On hésite donc à conseiller la visite de ce lieu. Ne faudrait-il pas au nom de la bonne gestion des budgets des familles, appuyer sur le bouton «  renoncer à cette dépense » ? À quoi bon dépenser un ticket d’entrée pour rejouer de façon symbolique et avec une bonne leçon de morale à la clé l’enfer de ses propres fins de mois ? Mais on peut passer cette animation et il serait dommage, sans doute, de se priver de la beauté du lieu.

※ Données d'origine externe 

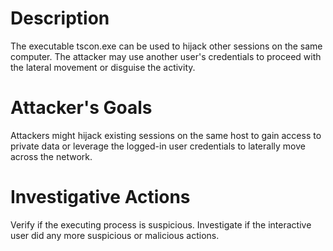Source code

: # Description
The executable tscon.exe can be used to hijack other sessions on the same computer. The attacker may use another user's credentials to proceed with the lateral movement or disguise the activity.
# Attacker's Goals
Attackers might hijack existing sessions on the same host to gain access to private data or leverage the logged-in user credentials to laterally move across the network.
# Investigative Actions
Verify if the executing process is suspicious.
Investigate if the interactive user did any more suspicious or malicious actions.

Pour le reste, on ne peut que recommander de compléter cette visite par d’autres, qui remettent le travail à sa juste place et qui se souviennent que l’économie, c’est la mise en présence du capital et du travail et c’est aussi une science qui pèse sur l’organisation des hommes. Un passage au Familistère de Guise, dans l’Aisne, ce « palais ouvrier » qui est désormais un superbe musée, serait un bon début. 

Mais cette naissance de Citéco ne peut que nous amener à une autre réflexion : pourquoi n’y a-t-il pas une « cité de l’histoire sociale » ? Pourquoi les projets liés à cette histoire des luttes sociales ne bénéficient-ils pas du soutien de la Banque de France, institution fort riche, qui, certes, a été fondée par Bonaparte au service du capital, mais qui, depuis 1936, et grâce aux luttes sociales, est au service de tous. Comment a-t-on pu concevoir un lieu sur l’économie en ignorant ainsi la problématique du travail ?

C’est sans doute le signe des temps et des idées qui animent ceux qui prennent les décisions de financement. Aussi ne peut-on que réclamer désormais que l’on mette à disposition d’un musée de l’histoire sociale une autre succursale de la Banque de France (il y en a de multiples devenues inutiles) et un financement équivalent. Alors Citéco aura un sens. En attendant, il lui manque une jambe, ce qui rend ce projet boiteux.